Material for this exercise
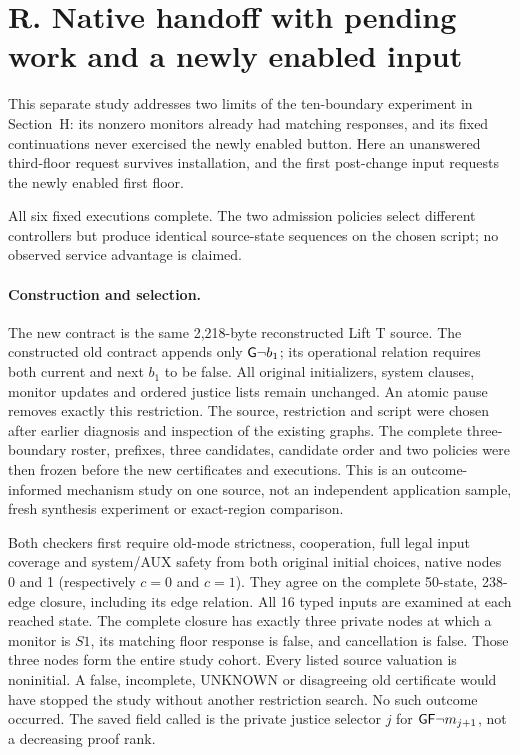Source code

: \section*{R. Native handoff with pending work and a newly enabled input}
\label{supp:pending-native-handoff}
This separate study addresses two limits of the ten-boundary experiment
in Section~H: its nonzero monitors already had matching responses, and
its fixed continuations never exercised the newly enabled button.
Here an unanswered third-floor request survives installation, and the
first post-change input requests the newly enabled first floor.

All six fixed executions complete. The two admission policies select
different controllers but produce identical source-state sequences on
the chosen script; no observed service advantage is claimed.

\paragraph{Construction and selection.}
The new contract is the same 2,218-byte reconstructed Lift T source.
The constructed old contract appends only $\G\neg b_1$; its operational
relation requires both current and next $b_1$ to be false. All original
initializers, system clauses, monitor updates and ordered justice lists
remain unchanged. An atomic pause removes exactly this restriction.
The source, restriction and script were chosen after earlier diagnosis
and inspection of the existing graphs. The complete three-boundary
roster, prefixes, three candidates, candidate order and two policies were
then frozen before the new certificates and executions. This is an
outcome-informed mechanism study on one source, not an independent
application sample, fresh synthesis experiment or exact-region comparison.

Both checkers first require old-mode strictness, cooperation, full legal
input coverage and system/AUX safety from both original initial choices,
native nodes 0 and 1 (respectively $c=0$ and $c=1$).
They agree on the complete 50-state, 238-edge closure, including its edge
relation. All 16 typed inputs are examined at each reached state.
The complete closure has exactly three private nodes at which a monitor
is $S1$, its matching floor response is false, and cancellation is false.
Those three nodes form the entire study cohort. Every listed source
valuation is noninitial. A false, incomplete, UNKNOWN or disagreeing old
certificate would have stopped the study without another restriction
search. No such outcome occurred.
The saved field called  is the private justice selector $j$
for $\G\F\neg m_{j+1}$, not a decreasing proof rank.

Required action
Repeat each record exactly, with the pictures left out.

Result
Source code

: \section*{R. Native handoff with pending work and a newly enabled input}
\label{supp:pending-native-handoff}
This separate study addresses two limits of the ten-boundary experiment
in Section~H: its nonzero monitors already had matching responses, and
its fixed continuations never exercised the newly enabled button.
Here an unanswered third-floor request survives installation, and the
first post-change input requests the newly enabled first floor.

All six fixed executions complete. The two admission policies select
different controllers but produce identical source-state sequences on
the chosen script; no observed service advantage is claimed.

\paragraph{Construction and selection.}
The new contract is the same 2,218-byte reconstructed Lift T source.
The constructed old contract appends only $\G\neg b_1$; its operational
relation requires both current and next $b_1$ to be false. All original
initializers, system clauses, monitor updates and ordered justice lists
remain unchanged. An atomic pause removes exactly this restriction.
The source, restriction and script were chosen after earlier diagnosis
and inspection of the existing graphs. The complete three-boundary
roster, prefixes, three candidates, candidate order and two policies were
then frozen before the new certificates and executions. This is an
outcome-informed mechanism study on one source, not an independent
application sample, fresh synthesis experiment or exact-region comparison.

Both checkers first require old-mode strictness, cooperation, full legal
input coverage and system/AUX safety from both original initial choices,
native nodes 0 and 1 (respectively $c=0$ and $c=1$).
They agree on the complete 50-state, 238-edge closure, including its edge
relation. All 16 typed inputs are examined at each reached state.
The complete closure has exactly three private nodes at which a monitor
is $S1$, its matching floor response is false, and cancellation is false.
Those three nodes form the entire study cohort. Every listed source
valuation is noninitial. A false, incomplete, UNKNOWN or disagreeing old
certificate would have stopped the study without another restriction
search. No such outcome occurred.
The saved field called  is the private justice selector $j$
for $\G\F\neg m_{j+1}$, not a decreasing proof rank.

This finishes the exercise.